As we age, the ability of the body to synthesize collagen decreases which leads to joint degradation, the appearance of fine lines, sagging of skin, muscle aches, and poor hair growth.
Chronic UV exposure makes your skin susceptible to significant loss of collagen fibrils.
Adequate intake of vitamin C is the first line of defense in preventing collagen loss, impacts the body’s ability to make collagen, promotes faster wound healing, and better joint health.
VITAMIN C SUPPORTS ABSORPTION OF IRON
Iron in foods naturally occurs in two forms, heme iron and non-heme iron which are absorbed and handled differently by our bodies.
Heme iron which is derived from haemoglobin and myoglobin is well absorbed and relatively little affected by other foods eaten in the same meal. This is not the case with non-heme iron, the absorption of which is greatly influenced by meal composition.
The higher bioavailability of dietary iron can be achieved by increasing the content of vitamin C in food that enhance iron absorption.
Vitamin C both enhances iron absorption, and also decreases the content of inhibitors (phytates, tannins).

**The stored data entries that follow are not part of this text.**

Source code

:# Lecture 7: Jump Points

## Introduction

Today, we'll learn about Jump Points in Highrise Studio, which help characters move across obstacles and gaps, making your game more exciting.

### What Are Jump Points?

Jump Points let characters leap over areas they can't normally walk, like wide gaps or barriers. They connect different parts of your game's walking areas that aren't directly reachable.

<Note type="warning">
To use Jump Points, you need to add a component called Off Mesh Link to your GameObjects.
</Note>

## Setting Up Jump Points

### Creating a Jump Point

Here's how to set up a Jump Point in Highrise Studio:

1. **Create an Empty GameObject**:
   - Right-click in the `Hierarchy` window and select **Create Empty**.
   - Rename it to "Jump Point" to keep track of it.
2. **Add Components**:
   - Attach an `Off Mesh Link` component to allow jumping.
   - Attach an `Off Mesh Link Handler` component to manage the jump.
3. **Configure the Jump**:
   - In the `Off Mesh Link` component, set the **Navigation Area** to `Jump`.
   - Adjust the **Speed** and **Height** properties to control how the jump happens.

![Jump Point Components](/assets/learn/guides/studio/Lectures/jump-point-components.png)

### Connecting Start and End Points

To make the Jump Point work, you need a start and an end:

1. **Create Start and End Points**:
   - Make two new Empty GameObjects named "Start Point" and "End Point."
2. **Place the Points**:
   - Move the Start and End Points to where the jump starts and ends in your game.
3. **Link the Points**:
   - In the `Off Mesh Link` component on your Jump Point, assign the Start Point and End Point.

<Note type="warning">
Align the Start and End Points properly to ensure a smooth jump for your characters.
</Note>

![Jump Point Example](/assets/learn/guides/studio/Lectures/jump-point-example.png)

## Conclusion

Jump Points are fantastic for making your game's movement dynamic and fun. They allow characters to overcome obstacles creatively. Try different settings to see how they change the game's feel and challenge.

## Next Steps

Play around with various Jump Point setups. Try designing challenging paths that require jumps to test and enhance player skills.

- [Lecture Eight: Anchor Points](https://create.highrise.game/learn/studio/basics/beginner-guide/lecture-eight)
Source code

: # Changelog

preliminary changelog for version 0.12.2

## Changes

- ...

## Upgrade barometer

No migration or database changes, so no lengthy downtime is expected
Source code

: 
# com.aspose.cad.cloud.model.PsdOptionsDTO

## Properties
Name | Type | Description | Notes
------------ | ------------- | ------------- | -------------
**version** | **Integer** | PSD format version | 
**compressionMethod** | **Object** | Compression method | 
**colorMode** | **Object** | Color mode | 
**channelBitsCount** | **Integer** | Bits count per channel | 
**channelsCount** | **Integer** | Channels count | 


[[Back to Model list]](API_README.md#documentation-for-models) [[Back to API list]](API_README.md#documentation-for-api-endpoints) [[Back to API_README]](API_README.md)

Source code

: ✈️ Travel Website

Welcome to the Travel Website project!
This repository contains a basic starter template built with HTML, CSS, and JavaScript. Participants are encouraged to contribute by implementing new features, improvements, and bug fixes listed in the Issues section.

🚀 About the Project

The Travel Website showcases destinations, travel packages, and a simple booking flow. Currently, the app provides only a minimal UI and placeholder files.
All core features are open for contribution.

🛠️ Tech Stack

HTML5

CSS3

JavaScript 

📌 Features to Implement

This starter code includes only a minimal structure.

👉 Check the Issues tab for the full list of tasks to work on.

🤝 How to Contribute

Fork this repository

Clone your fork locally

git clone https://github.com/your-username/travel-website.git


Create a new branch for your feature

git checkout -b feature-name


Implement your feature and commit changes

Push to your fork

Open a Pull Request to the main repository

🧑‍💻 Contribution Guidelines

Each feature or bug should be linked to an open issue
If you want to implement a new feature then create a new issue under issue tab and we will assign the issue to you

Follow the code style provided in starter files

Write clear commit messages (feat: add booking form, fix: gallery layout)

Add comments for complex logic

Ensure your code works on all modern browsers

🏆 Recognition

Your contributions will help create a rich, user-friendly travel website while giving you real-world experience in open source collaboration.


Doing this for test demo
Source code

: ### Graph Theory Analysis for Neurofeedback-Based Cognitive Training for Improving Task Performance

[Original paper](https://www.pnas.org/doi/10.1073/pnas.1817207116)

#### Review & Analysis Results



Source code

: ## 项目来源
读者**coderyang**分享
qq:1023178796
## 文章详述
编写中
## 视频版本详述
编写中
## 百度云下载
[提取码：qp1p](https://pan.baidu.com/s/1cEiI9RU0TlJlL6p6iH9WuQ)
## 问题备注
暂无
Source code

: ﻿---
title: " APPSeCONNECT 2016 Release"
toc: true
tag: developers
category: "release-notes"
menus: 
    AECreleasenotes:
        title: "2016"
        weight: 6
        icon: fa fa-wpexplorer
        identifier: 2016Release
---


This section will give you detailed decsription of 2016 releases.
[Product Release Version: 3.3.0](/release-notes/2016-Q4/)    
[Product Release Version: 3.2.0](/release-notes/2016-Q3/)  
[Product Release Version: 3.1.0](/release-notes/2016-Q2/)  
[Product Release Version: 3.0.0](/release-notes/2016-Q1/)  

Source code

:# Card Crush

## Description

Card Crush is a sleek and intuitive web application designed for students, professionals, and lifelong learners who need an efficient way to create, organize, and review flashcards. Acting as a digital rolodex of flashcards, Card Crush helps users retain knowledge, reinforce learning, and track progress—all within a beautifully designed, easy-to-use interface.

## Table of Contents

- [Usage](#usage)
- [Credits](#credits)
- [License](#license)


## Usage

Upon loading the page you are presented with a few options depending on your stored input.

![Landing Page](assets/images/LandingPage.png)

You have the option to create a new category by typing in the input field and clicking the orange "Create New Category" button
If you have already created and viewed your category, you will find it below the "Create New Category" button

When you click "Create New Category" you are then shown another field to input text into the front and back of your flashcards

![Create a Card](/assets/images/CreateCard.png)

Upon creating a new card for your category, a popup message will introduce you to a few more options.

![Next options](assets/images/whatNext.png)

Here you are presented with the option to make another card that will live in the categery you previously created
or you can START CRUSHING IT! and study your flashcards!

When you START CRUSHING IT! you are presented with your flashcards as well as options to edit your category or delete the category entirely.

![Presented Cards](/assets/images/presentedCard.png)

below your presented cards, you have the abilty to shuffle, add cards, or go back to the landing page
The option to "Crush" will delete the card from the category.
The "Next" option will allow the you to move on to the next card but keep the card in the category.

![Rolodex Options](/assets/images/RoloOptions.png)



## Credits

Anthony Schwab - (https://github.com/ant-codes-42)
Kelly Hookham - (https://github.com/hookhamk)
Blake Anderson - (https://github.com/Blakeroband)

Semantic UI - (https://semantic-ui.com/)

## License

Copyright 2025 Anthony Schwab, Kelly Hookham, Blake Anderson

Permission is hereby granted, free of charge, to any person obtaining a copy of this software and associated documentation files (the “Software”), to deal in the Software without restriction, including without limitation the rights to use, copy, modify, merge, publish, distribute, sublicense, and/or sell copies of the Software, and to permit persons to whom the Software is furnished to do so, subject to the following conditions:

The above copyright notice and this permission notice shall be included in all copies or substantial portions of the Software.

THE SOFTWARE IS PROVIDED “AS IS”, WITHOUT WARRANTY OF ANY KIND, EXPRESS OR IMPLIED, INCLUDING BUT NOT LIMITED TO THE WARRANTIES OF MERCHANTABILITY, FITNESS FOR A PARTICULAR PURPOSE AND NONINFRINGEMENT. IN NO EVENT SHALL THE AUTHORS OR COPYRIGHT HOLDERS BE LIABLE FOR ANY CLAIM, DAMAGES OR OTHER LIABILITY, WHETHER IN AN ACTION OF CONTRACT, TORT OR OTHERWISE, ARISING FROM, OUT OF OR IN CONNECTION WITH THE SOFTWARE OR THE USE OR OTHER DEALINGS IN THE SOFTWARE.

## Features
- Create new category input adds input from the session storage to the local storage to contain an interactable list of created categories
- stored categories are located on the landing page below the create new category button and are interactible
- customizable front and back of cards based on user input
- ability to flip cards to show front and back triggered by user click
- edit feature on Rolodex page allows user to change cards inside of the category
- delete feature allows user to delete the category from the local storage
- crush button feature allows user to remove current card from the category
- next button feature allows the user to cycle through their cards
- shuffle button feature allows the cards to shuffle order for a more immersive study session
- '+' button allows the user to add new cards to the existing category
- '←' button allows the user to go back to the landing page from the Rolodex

Vitamin C prevents the formation of insoluble and unabsorbable iron by reducing ferric iron to the more soluble and absorbable ferrous form.
VITAMIN C IMPROVES HEART HEALTH
Vitamin C contributes to improved nitric oxide production of the endothelium, which in turn, enhances vasodilation and reduces blood pressure.
Vitamin C inhibits LDL, which can lead to the prevention of atherosclerosis and its complications.
Studies suggest that vitamin C deficiency is associated with a higher risk of mortality from cardiovascular disease.
Vitamin C has been shown to reduce monocyte adhesion to the endothelium which is considered to be one of the early signs of the development of atherosclerosis.
The higher plasma vitamin C concentration is linked to a higher antioxidant effect which may be related to reducing heart disease risk.
BEST SOURCES OF VITAMIN C
Orange, lemons, broccoli, grapes, cantaloupe, tomato, potato, cabbage, spinach, strawberry, papaya, kiwi, guava, lychee, rosehips, cauliflower, peas, and kale are some of the best sources of vitamin C.